High culture for a Sunday afternoon

A bit of ancient Marxist humor:

This was a skit from the 1924 I’ll Say She Is, re-enacted in 1931 when moving pictures finally had sound.

A bit of musical history:

Jean-Jaques Perrey and Gershon Kingsley recorded what was probably the first electronic music intended for popular audiences. Their first album featured Perrey’s Ondioline, a forerunner of the Moogs and Arps to come, plus tape loops with funny noises. In the musical demonstration during the second half of the video, note how Perrey wiggles the keyboard side to side to obtain a vibrato.

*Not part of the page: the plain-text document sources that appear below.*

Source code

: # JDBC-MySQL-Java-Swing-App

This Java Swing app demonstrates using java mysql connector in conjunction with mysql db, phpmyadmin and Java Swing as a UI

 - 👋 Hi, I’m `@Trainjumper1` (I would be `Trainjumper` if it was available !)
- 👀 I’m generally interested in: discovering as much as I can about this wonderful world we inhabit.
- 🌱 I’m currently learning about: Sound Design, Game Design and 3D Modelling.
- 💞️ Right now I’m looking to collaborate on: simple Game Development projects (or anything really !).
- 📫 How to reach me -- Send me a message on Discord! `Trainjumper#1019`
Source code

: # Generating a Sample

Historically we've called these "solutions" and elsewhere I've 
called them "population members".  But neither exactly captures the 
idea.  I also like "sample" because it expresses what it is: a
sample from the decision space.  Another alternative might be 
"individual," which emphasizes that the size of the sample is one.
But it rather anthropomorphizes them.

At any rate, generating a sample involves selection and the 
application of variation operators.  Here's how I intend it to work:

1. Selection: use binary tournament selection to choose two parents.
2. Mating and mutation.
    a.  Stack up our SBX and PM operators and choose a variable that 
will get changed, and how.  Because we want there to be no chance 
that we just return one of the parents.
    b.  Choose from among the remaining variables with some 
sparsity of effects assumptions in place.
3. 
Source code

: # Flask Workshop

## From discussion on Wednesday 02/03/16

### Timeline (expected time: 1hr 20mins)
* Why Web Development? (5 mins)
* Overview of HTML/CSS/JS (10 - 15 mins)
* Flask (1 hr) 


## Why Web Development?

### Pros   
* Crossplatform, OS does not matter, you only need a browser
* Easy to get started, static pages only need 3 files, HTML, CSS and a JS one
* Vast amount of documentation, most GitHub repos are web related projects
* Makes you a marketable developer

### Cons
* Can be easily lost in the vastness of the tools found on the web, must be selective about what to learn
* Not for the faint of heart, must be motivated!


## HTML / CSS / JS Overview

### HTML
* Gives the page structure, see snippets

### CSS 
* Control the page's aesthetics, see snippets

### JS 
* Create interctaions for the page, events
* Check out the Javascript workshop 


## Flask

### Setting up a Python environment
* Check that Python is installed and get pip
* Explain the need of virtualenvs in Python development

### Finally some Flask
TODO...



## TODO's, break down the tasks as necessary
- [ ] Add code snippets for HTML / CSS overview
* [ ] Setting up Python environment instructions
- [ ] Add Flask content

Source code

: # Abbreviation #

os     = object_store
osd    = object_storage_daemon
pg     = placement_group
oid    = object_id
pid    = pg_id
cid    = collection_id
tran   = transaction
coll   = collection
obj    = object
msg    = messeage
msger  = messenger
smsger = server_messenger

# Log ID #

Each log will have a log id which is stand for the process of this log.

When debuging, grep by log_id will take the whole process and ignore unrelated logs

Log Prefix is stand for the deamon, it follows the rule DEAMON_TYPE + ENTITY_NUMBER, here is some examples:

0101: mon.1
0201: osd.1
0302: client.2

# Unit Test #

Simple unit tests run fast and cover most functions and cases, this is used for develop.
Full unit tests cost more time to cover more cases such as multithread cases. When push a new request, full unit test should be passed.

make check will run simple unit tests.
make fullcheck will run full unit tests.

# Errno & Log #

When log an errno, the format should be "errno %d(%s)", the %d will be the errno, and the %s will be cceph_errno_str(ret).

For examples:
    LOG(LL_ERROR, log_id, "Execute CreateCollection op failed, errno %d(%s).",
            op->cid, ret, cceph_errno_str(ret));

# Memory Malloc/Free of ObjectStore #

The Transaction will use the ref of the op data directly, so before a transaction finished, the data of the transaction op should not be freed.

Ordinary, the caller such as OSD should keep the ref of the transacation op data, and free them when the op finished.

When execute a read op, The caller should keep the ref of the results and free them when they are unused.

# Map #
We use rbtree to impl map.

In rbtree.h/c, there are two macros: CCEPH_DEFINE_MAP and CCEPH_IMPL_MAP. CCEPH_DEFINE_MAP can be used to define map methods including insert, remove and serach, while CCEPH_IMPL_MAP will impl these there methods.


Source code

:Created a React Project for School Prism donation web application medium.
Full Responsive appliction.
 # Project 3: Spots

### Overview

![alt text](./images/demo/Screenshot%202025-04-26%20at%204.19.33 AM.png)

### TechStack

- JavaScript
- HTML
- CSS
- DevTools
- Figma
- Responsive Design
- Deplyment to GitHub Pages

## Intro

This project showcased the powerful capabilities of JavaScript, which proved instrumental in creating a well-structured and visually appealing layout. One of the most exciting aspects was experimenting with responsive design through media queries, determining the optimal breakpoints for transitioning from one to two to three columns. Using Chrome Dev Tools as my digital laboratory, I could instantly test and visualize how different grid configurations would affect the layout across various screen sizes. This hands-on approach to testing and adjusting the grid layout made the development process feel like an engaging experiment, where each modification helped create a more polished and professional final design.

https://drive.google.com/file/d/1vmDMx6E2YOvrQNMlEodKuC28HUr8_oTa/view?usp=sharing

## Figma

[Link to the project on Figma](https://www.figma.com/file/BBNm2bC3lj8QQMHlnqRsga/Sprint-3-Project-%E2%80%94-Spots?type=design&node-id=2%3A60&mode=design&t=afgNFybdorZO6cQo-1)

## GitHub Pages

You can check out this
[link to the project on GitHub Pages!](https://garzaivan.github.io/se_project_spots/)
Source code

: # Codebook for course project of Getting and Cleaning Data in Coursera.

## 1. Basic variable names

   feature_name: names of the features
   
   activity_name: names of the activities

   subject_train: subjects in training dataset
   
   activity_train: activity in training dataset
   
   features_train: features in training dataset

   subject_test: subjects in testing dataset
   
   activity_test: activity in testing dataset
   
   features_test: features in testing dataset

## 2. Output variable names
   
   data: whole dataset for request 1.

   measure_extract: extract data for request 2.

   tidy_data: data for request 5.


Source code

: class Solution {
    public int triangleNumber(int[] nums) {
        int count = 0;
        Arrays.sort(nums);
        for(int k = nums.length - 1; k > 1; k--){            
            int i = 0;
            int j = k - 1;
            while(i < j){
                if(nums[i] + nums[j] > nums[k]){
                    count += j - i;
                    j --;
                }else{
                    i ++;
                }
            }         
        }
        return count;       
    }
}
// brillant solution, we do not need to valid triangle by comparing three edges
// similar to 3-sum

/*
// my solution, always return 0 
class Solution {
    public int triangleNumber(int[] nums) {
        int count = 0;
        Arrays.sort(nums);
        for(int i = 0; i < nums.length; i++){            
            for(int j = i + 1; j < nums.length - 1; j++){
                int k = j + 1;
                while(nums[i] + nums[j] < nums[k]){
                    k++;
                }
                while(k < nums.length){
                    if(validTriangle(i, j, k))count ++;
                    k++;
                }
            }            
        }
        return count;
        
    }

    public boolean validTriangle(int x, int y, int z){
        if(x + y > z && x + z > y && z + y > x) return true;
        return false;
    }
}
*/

I stumbled across the Perrey video while looking for the episode of To Tell the Truth in which the panelists try to identify the real Robert Moog.1 Perrey and Kingsley used Moog’s modular synthesizer on the second album, over a year before Switched-on Bach. The music from the two Perrey-Kingsley albums is collected here. It may be cheesy, but it’s cheese of high quality. If you’ve been to Disneyland, you may have heard one of their tunes.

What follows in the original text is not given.